Cabe destacar que, no solo tenemos que superar a sus duros enemigos o jefes finales, sino que el propio escenario también trae consigo sus propios problemas. No solo se trata de acción, sino también introduce muchas secuencias de plataformeo. Secciones dónde saltar y rodar ante diferentes obstáculos para evitar caer en una serie de pinchos sobre el suelo, como también ser empalado por las trampas ambientales. Es uno de esos juegos que demanda mucho del jugador, y como tal, ofrece buenas recompensas. Las cerezas, té y otros objetos son un medio monetario importante para adquirir consumibles en sus santuarios e incluso la experiencia nos abre la puerta a nuevos tipos de ataque. Una de sus mayores virtudes proviene justamente del sistema de combos. La idea de armar combos a placer hace que el juego sea mucho más variado, le da ese toque de personalidad que tanto necesita.

The Spirit of the Samurai cuenta una historia noble sobre un guerrero que intenta librar a su pueblo del cataclismo, sin embargo, para lograr tal hazaña necesita la ayuda de un grupo singular: un gato y un kodama. Si solo fueran protagonistas silenciosos no habria problemas, pero… por alguna razón tienen demasiado tiempo en pantalla. Estos dos últimos personajes son los encargados de entorpecer y agriar más de la cuenta la experiencia de la aventura. Sucede que durante sus primeros compases funciona realmente genial como un juego de acción en 2d, con ese toque pausado y preciso que tenia ‘Unto the End’ o cualquier ‘SoulsLike’. Pero… supongo que el estudio español fue demasiado ambicioso e intento experimentar con tantos otros géneros. Razón por la que su plataformeo e incluso puzles se sienten algo forzados al estar metidos con calzador. Ese cambio de personajes para escalar una montaña o esconderse de criaturas rompe todo lo que ha logrado Takeshi en sus primeras horas de juego. No solo eso, sino que el control del gato es insufrible. Tosco. Impreciso. No responde del todo fluido y caeremos al vació más de la cuenta. Sin mencionar la lentitud, puesto que agota toda su estamina en un segundo. No intento encontrarle pegas, pero que prácticamente la mitad del juego gire entorno a controlar otros personajes me desconcierta. Incluso da la sensación que el sistema de combos se deja de lado por una buena porción del juego.

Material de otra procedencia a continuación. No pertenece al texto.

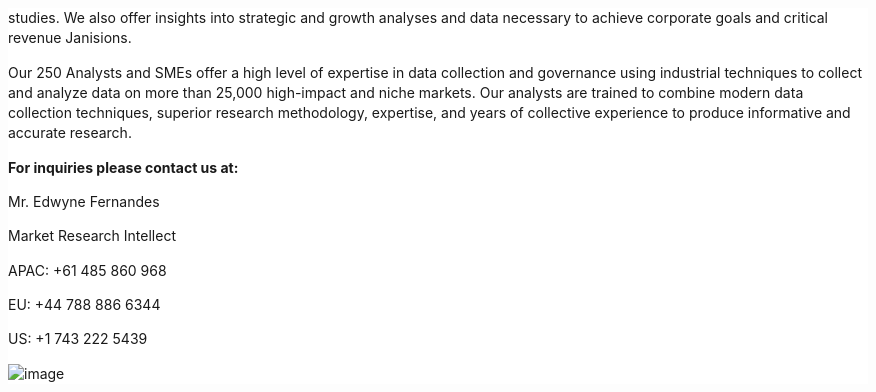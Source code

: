 studies.&nbsp;</span>We also offer insights into strategic and growth analyses and data necessary to achieve corporate goals and critical revenue Janisions.</p><p><span class="">Our 250 Analysts and SMEs offer a high level of expertise in data collection and governance using industrial techniques to collect and analyze data on more than 25,000 high-impact and niche markets. Our analysts are trained to combine modern data collection techniques, superior research methodology, expertise, and years of collective experience to produce informative and accurate research.</span></p><p><strong>For inquiries please contact us at:</strong></p><p>Mr. Edwyne Fernandes</p><p>Market Research Intellect</p><p>APAC: +61 485 860 968</p><p>EU: +44 788 886 6344</p><p>US: +1 743 222 5439</p>
![image](https://github.com/user-attachments/assets/66b42b39-7b41-4cd5-a1f4-2bcaaed97a58)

Mentiría si no dijese que, su arte fue lo primero que me llamó la atención, pero… claramente su Gameplay me atrapo de principio a fin. Ese combate es tan artesanal con tanta personalidad que hace de su experiencia un cúmulo de emociones. Cada desliz de la katana es una explosión de colores, un festival de sangre, un viaje visceral hacia lo más retorcido. La idea de armar combos a placer hace que sus combates sean mucho más que machacar botones. Más bien, lo convierte en todo un arte con estampas entrañables gracias a ese majestuoso stop motion. Aunque tampoco puedo olvidar los dolores de cabeza que me han dejado sus secuencias de plataformeo, con ese gato que lleva algodones en lugar de garras. No es un mal juego, pero necesita algunos ajustes en sus controles, y una rigurosa prueba de calidad para depurar todos sus bugs… Ni siquiera pude terminar mi partida porque un enemigo no dropeo una llave sobre el final del juego… Me recordó a Hellblade Senua Sacrifice con la antorcha. Siento que, The Spirit of the Samurai intenta ser tantas cosas al mismo tiempo, que al final del día olvida por completo su identidad.

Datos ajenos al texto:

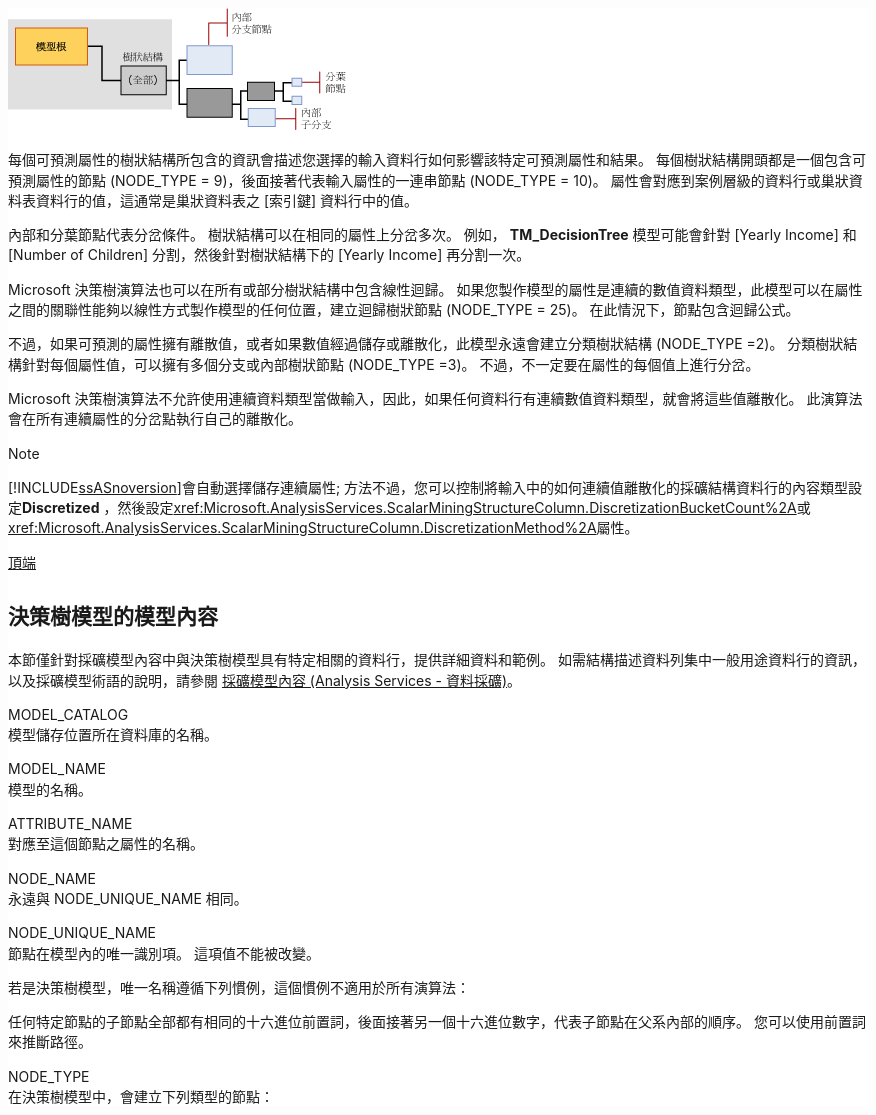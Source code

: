  ![決策樹模型內容結構](../../analysis-services/data-mining/media/modelcontentstructure-dt.gif "的決策樹模型內容結構")  
  
 每個可預測屬性的樹狀結構所包含的資訊會描述您選擇的輸入資料行如何影響該特定可預測屬性和結果。 每個樹狀結構開頭都是一個包含可預測屬性的節點 (NODE_TYPE = 9)，後面接著代表輸入屬性的一連串節點 (NODE_TYPE = 10)。 屬性會對應到案例層級的資料行或巢狀資料表資料行的值，這通常是巢狀資料表之 [索引鍵] 資料行中的值。  
  
 內部和分葉節點代表分岔條件。 樹狀結構可以在相同的屬性上分岔多次。 例如， **TM_DecisionTree** 模型可能會針對 [Yearly Income] 和 [Number of Children] 分割，然後針對樹狀結構下的 [Yearly Income] 再分割一次。  
  
 Microsoft 決策樹演算法也可以在所有或部分樹狀結構中包含線性迴歸。 如果您製作模型的屬性是連續的數值資料類型，此模型可以在屬性之間的關聯性能夠以線性方式製作模型的任何位置，建立迴歸樹狀節點 (NODE_TYPE = 25)。 在此情況下，節點包含迴歸公式。  
  
 不過，如果可預測的屬性擁有離散值，或者如果數值經過儲存或離散化，此模型永遠會建立分類樹狀結構 (NODE_TYPE =2)。 分類樹狀結構針對每個屬性值，可以擁有多個分支或內部樹狀節點 (NODE_TYPE =3)。 不過，不一定要在屬性的每個值上進行分岔。  
  
 Microsoft 決策樹演算法不允許使用連續資料類型當做輸入，因此，如果任何資料行有連續數值資料類型，就會將這些值離散化。 此演算法會在所有連續屬性的分岔點執行自己的離散化。  
  
> [!NOTE]  
>  [!INCLUDE[ssASnoversion](../../includes/ssasnoversion-md.md)]會自動選擇儲存連續屬性; 方法不過，您可以控制將輸入中的如何連續值離散化的採礦結構資料行的內容類型設定**Discretized** ，然後設定<xref:Microsoft.AnalysisServices.ScalarMiningStructureColumn.DiscretizationBucketCount%2A>或<xref:Microsoft.AnalysisServices.ScalarMiningStructureColumn.DiscretizationMethod%2A>屬性。  
  
 [頂端](#bkmk_Top)  
  
##  <a name="bkmk_ModelContent"></a> 決策樹模型的模型內容  
 本節僅針對採礦模型內容中與決策樹模型具有特定相關的資料行，提供詳細資料和範例。 如需結構描述資料列集中一般用途資料行的資訊，以及採礦模型術語的說明，請參閱 [採礦模型內容 &#40;Analysis Services - 資料採礦&#41;](../../analysis-services/data-mining/mining-model-content-analysis-services-data-mining.md)。  
  
 MODEL_CATALOG  
 模型儲存位置所在資料庫的名稱。  
  
 MODEL_NAME  
 模型的名稱。  
  
 ATTRIBUTE_NAME  
 對應至這個節點之屬性的名稱。  
  
 NODE_NAME  
 永遠與 NODE_UNIQUE_NAME 相同。  
  
 NODE_UNIQUE_NAME  
 節點在模型內的唯一識別項。 這項值不能被改變。  
  
 若是決策樹模型，唯一名稱遵循下列慣例，這個慣例不適用於所有演算法：  
  
 任何特定節點的子節點全部都有相同的十六進位前置詞，後面接著另一個十六進位數字，代表子節點在父系內部的順序。 您可以使用前置詞來推斷路徑。  
  
 NODE_TYPE  
 在決策樹模型中，會建立下列類型的節點：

Para cerrar, el estudio español tiene una excelente mano para el pincel, y una aun mejor para crear movimientos espectaculares con un combate artístico, por lo tanto, siento que deberían concentrar sus fuerzas en ello. Experimentar con múltiples personajes y enfoques en un indie de 4-5 horas no trae nada positivo.

Puntuación: 2.5 de 5.
  • Artisticamente es una pintura en movimiento.

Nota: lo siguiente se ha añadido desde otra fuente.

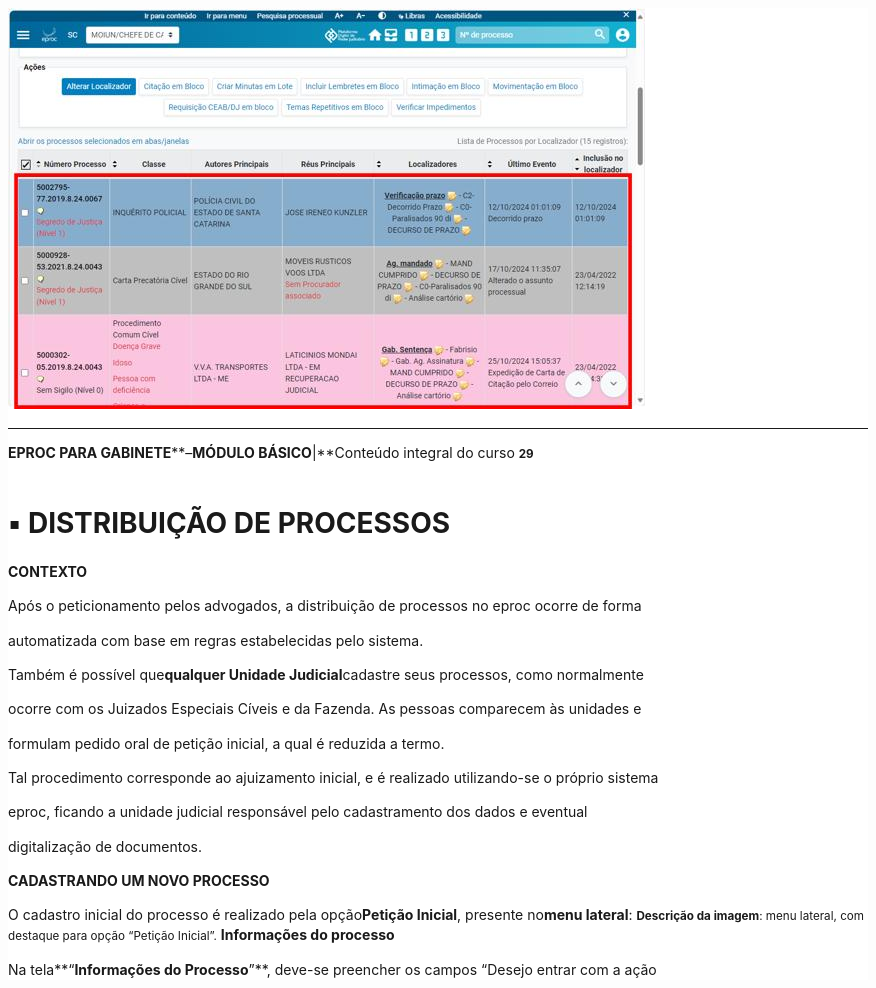 ![Imagem Imagem_4682](imgs/Imagem_4682.jpeg)


---

**EPROC PARA GABINETE****–****MÓDULO BÁSICO****|**Conteúdo integral do curso
<small>**29**</small>
# ▪ DISTRIBUIÇÃO DE PROCESSOS

**CONTEXTO**

Após o peticionamento pelos advogados, a distribuição de processos no eproc ocorre de forma

automatizada com base em regras estabelecidas pelo sistema.

Também é possível que**qualquer Unidade Judicial**cadastre seus processos, como normalmente

ocorre com os Juizados Especiais Cíveis e da Fazenda. As pessoas comparecem às unidades e

formulam pedido oral de petição inicial, a qual é reduzida a termo.

Tal procedimento corresponde ao ajuizamento inicial, e é realizado utilizando-se o próprio sistema

eproc, ficando a unidade judicial responsável pelo cadastramento dos dados e eventual

digitalização de documentos.

**CADASTRANDO UM NOVO PROCESSO**

O cadastro inicial do processo é realizado pela opção**Petição Inicial**, presente no**menu lateral**:
<small>**Descrição da imagem**: menu lateral, com destaque para opção “Petição Inicial”.</small>
**Informações do processo**

Na tela**“****Informações do Processo****”**, deve-se preencher os campos “Desejo entrar com a ação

  • La idea de jugar con mitos y leyendas del folklore local le da sabor a su aventura.
  • Ese tono cinematografico en su formato con escenas y mucho dialogo de por medio.
  • El sistema de combate es muy artesanal.
  • Crear combos le sienta de maravilla.
  • Aunque por alguna razón no quedan guardados al recargar un punto de control.
  • El cambio entre personajes se siente algo forzado.
  • Las secuencias de plataformeo con el gato son insufribles.
  • Los controles no respondel del todo bien.
  • Plagado de bugs que impiden continuar la partida.